In each of these cases, implementation of the recommendation is neither necessary nor desirable, because establishing additional structural requirements would eliminate the flexibilities provided to contractors. The proposed rule sets out the requirements with which each contractor must comply, but allows latitude for the application of business judgment in structuring internal programs to achieve that compliance.

Comment: Finally, one respondent suggested that the proposed rule should require “that a contractor certify that * * * no covered personnel have a personal conflict of interest.”

Response: A certification requirement would not add any substantial protections not already present in the rule.

III. Executive Orders 12866 and 13563 Back to Top

Executive Orders (E.O.s) 12866 and 13563 direct agencies to assess all costs and benefits of available regulatory alternatives and, if regulation is necessary, to select regulatory approaches that maximize net benefits (including potential economic, environmental, public health and safety effects, distributive impacts, and equity). E.O. 13563 emphasizes the importance of quantifying both costs and benefits, of reducing costs, of harmonizing rules, and of promoting flexibility. This is a significant regulatory action and, therefore, was subject to review under section 6(b) of Executive Order 12866, Regulatory Planning and Review, dated September 30, 1993. This rule is not a major rule under 5 U.S.C. 804.

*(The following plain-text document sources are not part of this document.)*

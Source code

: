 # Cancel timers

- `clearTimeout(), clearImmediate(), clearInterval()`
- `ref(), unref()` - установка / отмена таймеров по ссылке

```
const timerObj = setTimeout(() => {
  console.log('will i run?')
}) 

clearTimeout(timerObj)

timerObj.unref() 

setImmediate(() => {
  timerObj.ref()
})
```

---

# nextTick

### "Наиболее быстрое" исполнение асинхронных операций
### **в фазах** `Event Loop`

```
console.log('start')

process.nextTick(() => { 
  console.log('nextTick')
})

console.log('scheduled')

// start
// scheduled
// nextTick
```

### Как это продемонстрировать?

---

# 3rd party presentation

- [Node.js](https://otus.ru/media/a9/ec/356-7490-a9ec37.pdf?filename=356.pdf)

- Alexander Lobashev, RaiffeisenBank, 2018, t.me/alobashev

IV. Regulatory Flexibility Act Back to Top

The Department of Defense, the General Services Administration, and the National Aeronautics and Space Administration certify that this final rule will not have a significant economic impact on a substantial number of small entities within the meaning of the Regulatory Flexibility Act, 5 U.S.C. 601, et seq., because the requirements of the clause are not significantly burdensome. The requirement to obtain and retain information on employees' potential conflicts of interest is limited to service contractors whose employees are performing acquisition functions closely associated with inherently governmental functions for, or on behalf of, Federal agencies. This class is a minority of Government contractors and is becoming smaller as Government agencies bring more such functions back in house. Further, there is no requirement to report the information collected to the Government. It is not a significant economic burden to report to the contracting officer personal conflict-of-interest violations by covered employees and the corrective actions taken. The final rule has also reduced potential burden by—

1. Not including a certification requirement;

2. Not requiring a formal training program;

3. Clarifying that the rule does not apply to commercial items;

4. Removing the requirement for an annual update of the financial disclosure statement; and

5. Allowing mitigation under exceptional circumstances.

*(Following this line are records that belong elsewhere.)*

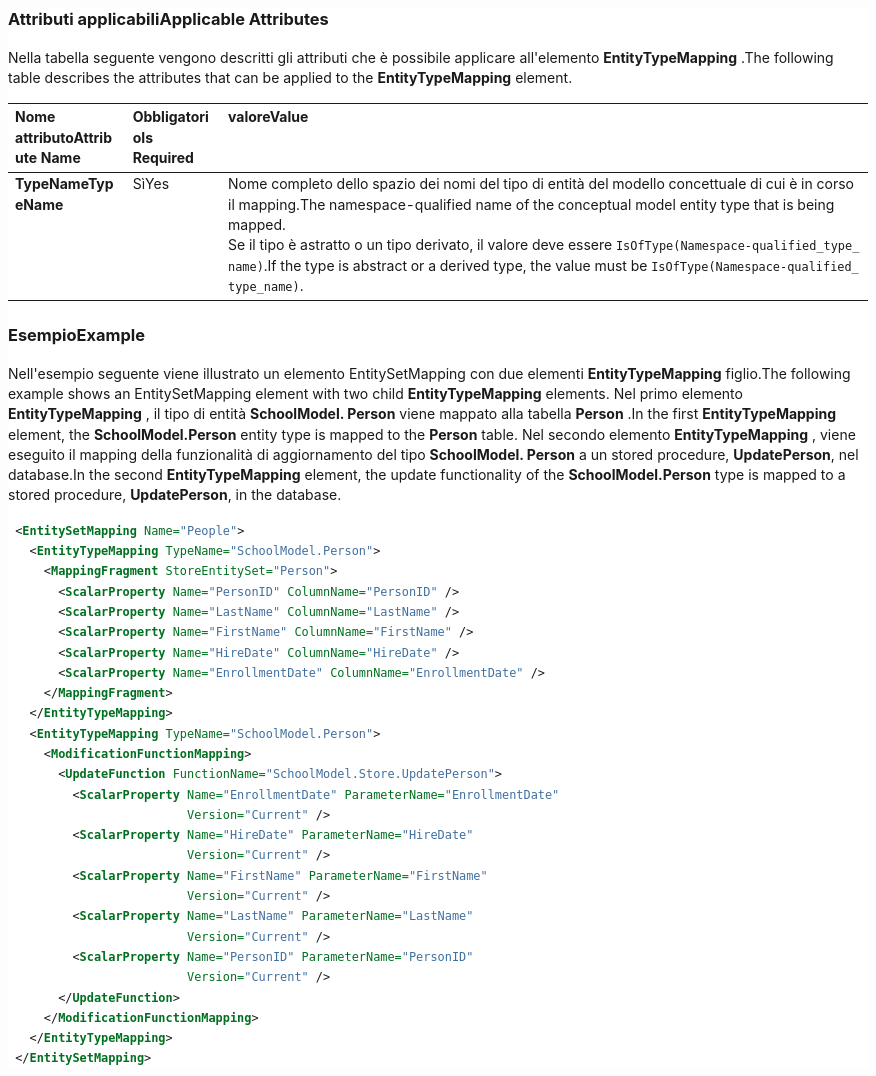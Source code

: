 ### <a name="applicable-attributes"></a><span data-ttu-id="d916f-426">Attributi applicabili</span><span class="sxs-lookup"><span data-stu-id="d916f-426">Applicable Attributes</span></span>

<span data-ttu-id="d916f-427">Nella tabella seguente vengono descritti gli attributi che è possibile applicare all'elemento **EntityTypeMapping** .</span><span class="sxs-lookup"><span data-stu-id="d916f-427">The following table describes the attributes that can be applied to the **EntityTypeMapping** element.</span></span>

| <span data-ttu-id="d916f-428">Nome attributo</span><span class="sxs-lookup"><span data-stu-id="d916f-428">Attribute Name</span></span> | <span data-ttu-id="d916f-429">Obbligatorio</span><span class="sxs-lookup"><span data-stu-id="d916f-429">Is Required</span></span> | <span data-ttu-id="d916f-430">valore</span><span class="sxs-lookup"><span data-stu-id="d916f-430">Value</span></span>                                                                                                                                                                                                |
|:---------------|:------------|:-----------------------------------------------------------------------------------------------------------------------------------------------------------------------------------------------------|
| <span data-ttu-id="d916f-431">**TypeName**</span><span class="sxs-lookup"><span data-stu-id="d916f-431">**TypeName**</span></span>   | <span data-ttu-id="d916f-432">Sì</span><span class="sxs-lookup"><span data-stu-id="d916f-432">Yes</span></span>         | <span data-ttu-id="d916f-433">Nome completo dello spazio dei nomi del tipo di entità del modello concettuale di cui è in corso il mapping.</span><span class="sxs-lookup"><span data-stu-id="d916f-433">The namespace-qualified name of the conceptual model entity type that is being mapped.</span></span> <br/> <span data-ttu-id="d916f-434">Se il tipo è astratto o un tipo derivato, il valore deve essere `IsOfType(Namespace-qualified_type_name)`.</span><span class="sxs-lookup"><span data-stu-id="d916f-434">If the type is abstract or a derived type, the value must be `IsOfType(Namespace-qualified_type_name)`.</span></span> |

### <a name="example"></a><span data-ttu-id="d916f-435">Esempio</span><span class="sxs-lookup"><span data-stu-id="d916f-435">Example</span></span>

<span data-ttu-id="d916f-436">Nell'esempio seguente viene illustrato un elemento EntitySetMapping con due elementi **EntityTypeMapping** figlio.</span><span class="sxs-lookup"><span data-stu-id="d916f-436">The following example shows an EntitySetMapping element with two child **EntityTypeMapping** elements.</span></span> <span data-ttu-id="d916f-437">Nel primo elemento **EntityTypeMapping** , il tipo di entità **SchoolModel. Person** viene mappato alla tabella **Person** .</span><span class="sxs-lookup"><span data-stu-id="d916f-437">In the first **EntityTypeMapping** element, the **SchoolModel.Person** entity type is mapped to the **Person** table.</span></span> <span data-ttu-id="d916f-438">Nel secondo elemento **EntityTypeMapping** , viene eseguito il mapping della funzionalità di aggiornamento del tipo **SchoolModel. Person** a un stored procedure, **UpdatePerson**, nel database.</span><span class="sxs-lookup"><span data-stu-id="d916f-438">In the second **EntityTypeMapping** element, the update functionality of the **SchoolModel.Person** type is mapped to a stored procedure, **UpdatePerson**, in the database.</span></span>

``` xml
 <EntitySetMapping Name="People">
   <EntityTypeMapping TypeName="SchoolModel.Person">
     <MappingFragment StoreEntitySet="Person">
       <ScalarProperty Name="PersonID" ColumnName="PersonID" />
       <ScalarProperty Name="LastName" ColumnName="LastName" />
       <ScalarProperty Name="FirstName" ColumnName="FirstName" />
       <ScalarProperty Name="HireDate" ColumnName="HireDate" />
       <ScalarProperty Name="EnrollmentDate" ColumnName="EnrollmentDate" />
     </MappingFragment>
   </EntityTypeMapping>
   <EntityTypeMapping TypeName="SchoolModel.Person">
     <ModificationFunctionMapping>
       <UpdateFunction FunctionName="SchoolModel.Store.UpdatePerson">
         <ScalarProperty Name="EnrollmentDate" ParameterName="EnrollmentDate"
                         Version="Current" />
         <ScalarProperty Name="HireDate" ParameterName="HireDate"
                         Version="Current" />
         <ScalarProperty Name="FirstName" ParameterName="FirstName"
                         Version="Current" />
         <ScalarProperty Name="LastName" ParameterName="LastName"
                         Version="Current" />
         <ScalarProperty Name="PersonID" ParameterName="PersonID"
                         Version="Current" />
       </UpdateFunction>
     </ModificationFunctionMapping>
   </EntityTypeMapping>
 </EntitySetMapping>
```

Comments on impact on small business: Three respondents expressed concern about the potential impact this rule could have on small businesses and specifically that the reporting, prevention, and oversight requirement could be a burden for small businesses such that they might reconsider pursuing Federal contracts. One respondent believed that small businesses will be most affected by this rule because it could force divestitures.

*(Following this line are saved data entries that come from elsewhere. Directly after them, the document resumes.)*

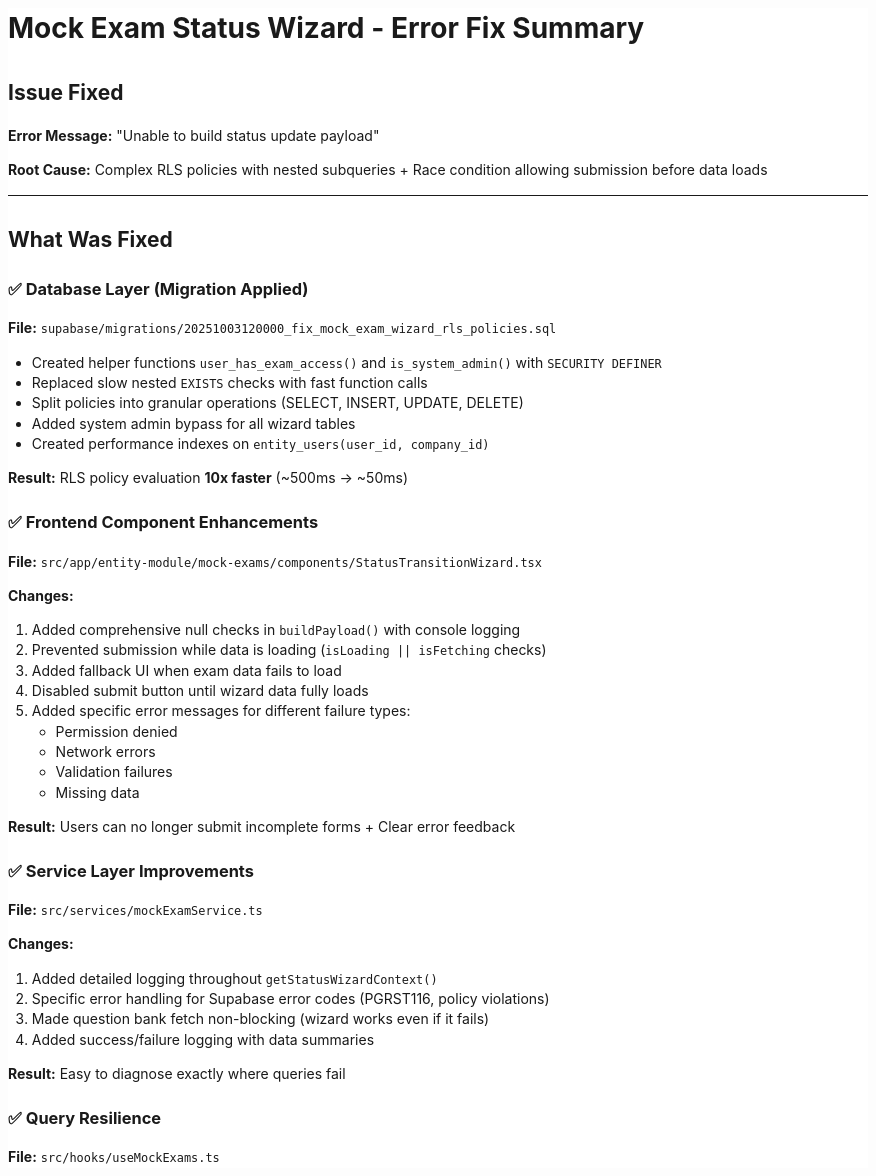 # Mock Exam Status Wizard - Error Fix Summary

## Issue Fixed
**Error Message:** "Unable to build status update payload"

**Root Cause:** Complex RLS policies with nested subqueries + Race condition allowing submission before data loads

---

## What Was Fixed

### ✅ Database Layer (Migration Applied)
**File:** `supabase/migrations/20251003120000_fix_mock_exam_wizard_rls_policies.sql`

- Created helper functions `user_has_exam_access()` and `is_system_admin()` with `SECURITY DEFINER`
- Replaced slow nested `EXISTS` checks with fast function calls
- Split policies into granular operations (SELECT, INSERT, UPDATE, DELETE)
- Added system admin bypass for all wizard tables
- Created performance indexes on `entity_users(user_id, company_id)`

**Result:** RLS policy evaluation **10x faster** (~500ms → ~50ms)

### ✅ Frontend Component Enhancements
**File:** `src/app/entity-module/mock-exams/components/StatusTransitionWizard.tsx`

**Changes:**
1. Added comprehensive null checks in `buildPayload()` with console logging
2. Prevented submission while data is loading (`isLoading || isFetching` checks)
3. Added fallback UI when exam data fails to load
4. Disabled submit button until wizard data fully loads
5. Added specific error messages for different failure types:
   - Permission denied
   - Network errors
   - Validation failures
   - Missing data

**Result:** Users can no longer submit incomplete forms + Clear error feedback

### ✅ Service Layer Improvements
**File:** `src/services/mockExamService.ts`

**Changes:**
1. Added detailed logging throughout `getStatusWizardContext()`
2. Specific error handling for Supabase error codes (PGRST116, policy violations)
3. Made question bank fetch non-blocking (wizard works even if it fails)
4. Added success/failure logging with data summaries

**Result:** Easy to diagnose exactly where queries fail

### ✅ Query Resilience
**File:** `src/hooks/useMockExams.ts`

Response: The Councils agree that the reporting, prevention and oversight requirements may cause some burden for small businesses. The rule requires that prime contractors have procedures in place to screen covered employees and requires avoidance or mitigation of any potential conflicts. It may be difficult for smaller companies to avoid or mitigate the conflict (e.g., remove the employee from that position on the contract when the business only has a few employees). However, the burden on small business is reduced because the rule—

  • Provides the contractor with discretion on how best to implement its procedures;
  • Does not hold the prime contractor liable for violations by employees, as long as the contractor has procedures in place and deals appropriately with the violations;
  • Clarifies the meaning of “covered employee” and requires a flowdown to all subcontracts involving performance of acquisition related functions by employees, so that the prime contractor is not directly responsible for assessing the subcontractor employee personal conflicts of interest, as many respondents feared; and
  • Provides the contracting officer with discretion on the handling of personal conflicts of interest violations.

Further, the public law did not create an exception for small businesses with respect to implementation and it would be inconsistent with the purpose and intent of the public law to not apply the rules relating to personal conflicts of interest to any particular group of contracts where personnel are performing acquisition functions closely associated with inherently governmental functions.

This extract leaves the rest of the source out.